Due to the reduced downforce, when the GTP cars are on old tires, or cold tires, they can actually be slower than the GT cars. That can make traffic management on both sides a challenge, but with the GTPs having more power than their predecessors, the passes are usually quickly completed on the straights.

“They’ve lost a lot of performance in the slow-speed corners, and that’s quite noticeable, because that was already the type of corner where the DPI was massively different to us already,” says Ross Gunn, driver of the No. 23 Heart of Racing Aston Martin Vantage GT3 in GTD PRO. “And now they’re virtually the same minimum speed. So that definitely makes traffic management different — in some respects a bit more tricky. There are definitely ways, as a driver, you can drive around that and try and make sure that you’re making the most of every situation. But for sure, it’s a big learning process for us as much as as them.”

Downforce changes to have changed the dynamics of traffic management between the GTP and GT cars.  Richard Dole/Motorsport Images

Corvette Racing driver Jordan Taylor relates an instance when one of the BMW M Hybrid V8 GTP cars came around him, but then was so slow in the corner, Jordan went back around the BMW in the No. 3 Corvette. So, he says, it makes a GT driver think about going a little defensive to keep from losing time in the corner. But others note that, except in that instance of a GTP on old tires, it make the traffic equation a bit easier.

“The old cars used to corner like they were on rails,” explains Bill Auberlen, driver of the No. 96 Turner Motorsport BMW M4 GT3. “So they would go around you in the center of corners, and they’d always put you in a bad position. Now, they almost never pass you in the corner because they’ve got their hands full as it is. And on their second stint, they’re actually slower than us in the corner, so they hold you up. So what that does is it makes it really nice — they go blasting by you on a straightaway where you want them to pass; once you get past the brakes zone they sort of tuck in behind you, wait, and then go blasting down the next straightaway. It actually makes interacting with them a lot easier.”

The greater power of the GTPs does have a downside, though — greater closing speed means an earlier decision on where to put the car.

“It is nice to be able to clear everybody in the straight,” says Ricky Taylor. “Although the closing speed is so high that there becomes a level of commitment when you’re going down the straight and [the GT cars] are in their own battle. You have to pick a side to go, and especially when there are Ams in the car — do they see you, do they not … you’re trying to read body language from a much further distance and then commit to one side, because the penalty of picking the wrong side and having to lift and and move across is actually higher.”

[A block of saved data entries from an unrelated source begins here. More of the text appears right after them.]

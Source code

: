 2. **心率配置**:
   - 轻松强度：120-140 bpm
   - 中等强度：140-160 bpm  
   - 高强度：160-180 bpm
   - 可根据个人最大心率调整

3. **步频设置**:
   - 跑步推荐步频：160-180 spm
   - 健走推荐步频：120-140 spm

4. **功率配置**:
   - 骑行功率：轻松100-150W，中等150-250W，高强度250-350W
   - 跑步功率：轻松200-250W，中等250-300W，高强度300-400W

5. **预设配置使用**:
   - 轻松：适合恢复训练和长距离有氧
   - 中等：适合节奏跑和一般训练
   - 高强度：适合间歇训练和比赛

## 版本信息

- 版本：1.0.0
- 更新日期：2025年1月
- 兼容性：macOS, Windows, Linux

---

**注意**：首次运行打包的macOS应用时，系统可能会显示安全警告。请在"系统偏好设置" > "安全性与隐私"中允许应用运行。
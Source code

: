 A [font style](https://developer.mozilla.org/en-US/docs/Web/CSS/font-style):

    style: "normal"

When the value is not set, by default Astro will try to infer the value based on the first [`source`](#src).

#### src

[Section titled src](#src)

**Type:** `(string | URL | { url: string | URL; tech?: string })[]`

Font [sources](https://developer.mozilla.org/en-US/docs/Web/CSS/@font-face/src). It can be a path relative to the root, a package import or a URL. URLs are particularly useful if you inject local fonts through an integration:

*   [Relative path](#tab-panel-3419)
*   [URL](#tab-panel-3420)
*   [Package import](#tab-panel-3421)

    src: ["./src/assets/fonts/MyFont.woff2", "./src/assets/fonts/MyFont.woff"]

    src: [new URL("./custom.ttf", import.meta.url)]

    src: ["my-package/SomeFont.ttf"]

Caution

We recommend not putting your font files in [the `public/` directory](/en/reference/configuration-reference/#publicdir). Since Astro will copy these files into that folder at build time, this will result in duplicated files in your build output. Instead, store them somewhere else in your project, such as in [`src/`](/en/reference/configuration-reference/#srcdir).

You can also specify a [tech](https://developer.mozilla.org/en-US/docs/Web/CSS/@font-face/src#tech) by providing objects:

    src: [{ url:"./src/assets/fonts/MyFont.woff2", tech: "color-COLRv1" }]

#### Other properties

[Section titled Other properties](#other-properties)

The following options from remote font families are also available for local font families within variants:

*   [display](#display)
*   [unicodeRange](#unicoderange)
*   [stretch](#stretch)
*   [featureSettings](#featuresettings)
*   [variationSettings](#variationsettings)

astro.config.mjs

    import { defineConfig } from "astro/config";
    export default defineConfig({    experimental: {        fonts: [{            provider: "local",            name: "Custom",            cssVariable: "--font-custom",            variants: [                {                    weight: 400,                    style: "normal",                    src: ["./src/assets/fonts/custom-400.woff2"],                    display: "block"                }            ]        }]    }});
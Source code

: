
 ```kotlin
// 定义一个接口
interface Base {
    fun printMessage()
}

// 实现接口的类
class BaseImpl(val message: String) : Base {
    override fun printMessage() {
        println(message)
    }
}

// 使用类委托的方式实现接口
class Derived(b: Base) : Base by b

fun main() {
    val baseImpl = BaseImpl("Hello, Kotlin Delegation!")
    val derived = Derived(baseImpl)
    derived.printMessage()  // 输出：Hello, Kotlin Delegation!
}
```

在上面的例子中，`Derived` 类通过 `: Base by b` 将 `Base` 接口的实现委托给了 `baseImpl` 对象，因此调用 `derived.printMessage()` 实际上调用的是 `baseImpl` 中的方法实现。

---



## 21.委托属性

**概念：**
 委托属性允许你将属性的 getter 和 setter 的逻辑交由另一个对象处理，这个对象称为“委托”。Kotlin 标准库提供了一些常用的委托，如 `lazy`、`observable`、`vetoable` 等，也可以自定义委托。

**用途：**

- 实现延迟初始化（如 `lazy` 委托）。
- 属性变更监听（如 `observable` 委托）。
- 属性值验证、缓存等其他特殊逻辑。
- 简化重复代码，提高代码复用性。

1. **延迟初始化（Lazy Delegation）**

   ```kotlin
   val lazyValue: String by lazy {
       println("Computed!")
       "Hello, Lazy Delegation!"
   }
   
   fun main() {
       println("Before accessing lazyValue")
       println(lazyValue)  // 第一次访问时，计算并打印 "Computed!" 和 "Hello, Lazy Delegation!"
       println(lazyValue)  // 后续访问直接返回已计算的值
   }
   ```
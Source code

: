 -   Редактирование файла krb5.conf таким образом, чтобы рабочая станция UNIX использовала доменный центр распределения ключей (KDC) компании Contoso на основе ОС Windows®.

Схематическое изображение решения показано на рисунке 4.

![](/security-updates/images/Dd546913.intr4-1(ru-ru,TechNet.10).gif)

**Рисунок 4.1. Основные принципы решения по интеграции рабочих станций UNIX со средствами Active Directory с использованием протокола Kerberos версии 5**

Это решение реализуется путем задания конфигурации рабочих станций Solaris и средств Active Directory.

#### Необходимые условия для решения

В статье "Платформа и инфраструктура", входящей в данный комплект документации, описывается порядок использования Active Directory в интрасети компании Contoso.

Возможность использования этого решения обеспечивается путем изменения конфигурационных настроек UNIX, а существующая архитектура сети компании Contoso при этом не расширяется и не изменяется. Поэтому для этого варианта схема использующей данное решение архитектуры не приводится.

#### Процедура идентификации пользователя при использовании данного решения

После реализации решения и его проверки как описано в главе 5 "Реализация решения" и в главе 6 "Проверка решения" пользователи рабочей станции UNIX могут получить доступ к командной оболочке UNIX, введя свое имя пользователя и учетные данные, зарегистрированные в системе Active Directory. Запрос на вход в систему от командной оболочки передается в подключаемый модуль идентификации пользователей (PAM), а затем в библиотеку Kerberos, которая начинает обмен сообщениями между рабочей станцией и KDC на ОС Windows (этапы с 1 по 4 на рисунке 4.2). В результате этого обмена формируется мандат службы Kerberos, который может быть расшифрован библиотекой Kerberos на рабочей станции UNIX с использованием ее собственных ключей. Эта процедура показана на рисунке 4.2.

The GTP and GT drivers have now had the chance to witness the dynamic on two rather different circuits, and now head to a third variety in the Acura Grand Prix of Long Beach next week. The street circuit has no really fast corners and only a couple of medium-speed turns, so it will be a completely new test for the drivers, but they’ll come away with more knowledge on how the new GTP cars race.